Telstra-NBN Co deal: Telstra customers key to NBN success

Telcos back subscriber deal

The $11 billion deal between Telstra and the NBN Co was essential to secure its estimated 10 million customers required for the success of the National Broadband Network (NBN), telecommunications providers say.

The non-binding Financial Heads of Agreement deal, should it receive a tick from Telstra shareholders next year, will grant the NBN Co access to Telstra’s network pits and the “right” to its backhaul.

The deal will also see customers on Telstra's existing copper and HFC or cable networks progressively migrate over to the NBN, effectively boosting take-up of the national network's services and allowing customers the chance to choose another service provider on an equal access standing. The telco will decommission its copper network as customers migrate across.

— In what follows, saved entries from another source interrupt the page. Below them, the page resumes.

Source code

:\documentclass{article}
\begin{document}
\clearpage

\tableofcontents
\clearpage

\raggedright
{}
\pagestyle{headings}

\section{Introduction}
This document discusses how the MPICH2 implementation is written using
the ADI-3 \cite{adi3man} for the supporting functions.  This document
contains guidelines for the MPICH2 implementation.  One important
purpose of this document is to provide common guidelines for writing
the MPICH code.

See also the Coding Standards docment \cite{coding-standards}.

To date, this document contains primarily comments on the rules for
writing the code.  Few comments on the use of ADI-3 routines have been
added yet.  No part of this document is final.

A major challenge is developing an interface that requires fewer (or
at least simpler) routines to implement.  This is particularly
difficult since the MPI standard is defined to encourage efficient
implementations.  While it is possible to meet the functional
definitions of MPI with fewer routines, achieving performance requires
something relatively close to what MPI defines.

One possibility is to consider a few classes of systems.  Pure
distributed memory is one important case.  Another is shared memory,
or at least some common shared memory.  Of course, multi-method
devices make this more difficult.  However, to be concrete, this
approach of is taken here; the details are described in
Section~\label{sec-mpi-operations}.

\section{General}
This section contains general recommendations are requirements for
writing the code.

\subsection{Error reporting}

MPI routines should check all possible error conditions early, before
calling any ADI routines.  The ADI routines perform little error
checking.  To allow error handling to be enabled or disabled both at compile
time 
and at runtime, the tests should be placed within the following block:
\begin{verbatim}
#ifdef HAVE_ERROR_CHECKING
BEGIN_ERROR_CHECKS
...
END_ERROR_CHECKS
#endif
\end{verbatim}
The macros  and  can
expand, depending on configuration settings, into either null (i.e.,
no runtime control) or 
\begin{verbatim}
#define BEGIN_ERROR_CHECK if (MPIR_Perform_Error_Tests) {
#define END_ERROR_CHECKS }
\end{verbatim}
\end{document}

Internode managing director, Simon Hackett, said the NBN is only financially viable if Telstra engaged with it as a retail service provider (RSP).

“The NBN needs Telstra as a paying customer to make the numbers add up. So the government had to announce an intention of this sort to make the NBN make sense at all,” Hackett said, adding that compensation paid to Telstra for migrating its ADSL customers to the NBN should extend to all carriers with ADSL investments.

“The ADSL2+ market would not exist without those competitors and those investments, and the innovation here isn't about the copper wires - its all about the equipment installed at the ends.”

iiNet managing director, Michael Malone, said the claims within the Implementation Study that the NBN could be built without Telstra were “debatable”.

“Telstra’s traffic, more so than infrastructure, is a huge plus. Migrating customers in regional towns from the copper to glass is the best way to make this work,” Malone said.

“It is the lowest impact to the customer — we presently have to market the NBN to each customer when we build in a town.”

Malone said the move will bolster uptake of the NBN, and quell reports that the network would suffer poor subscription levels. He said transferring Telstra customers passes “the mum test”, meaning it would provide Internet users reluctant to upgrade with faster access speeds and more services without requiring significant technical knowledge.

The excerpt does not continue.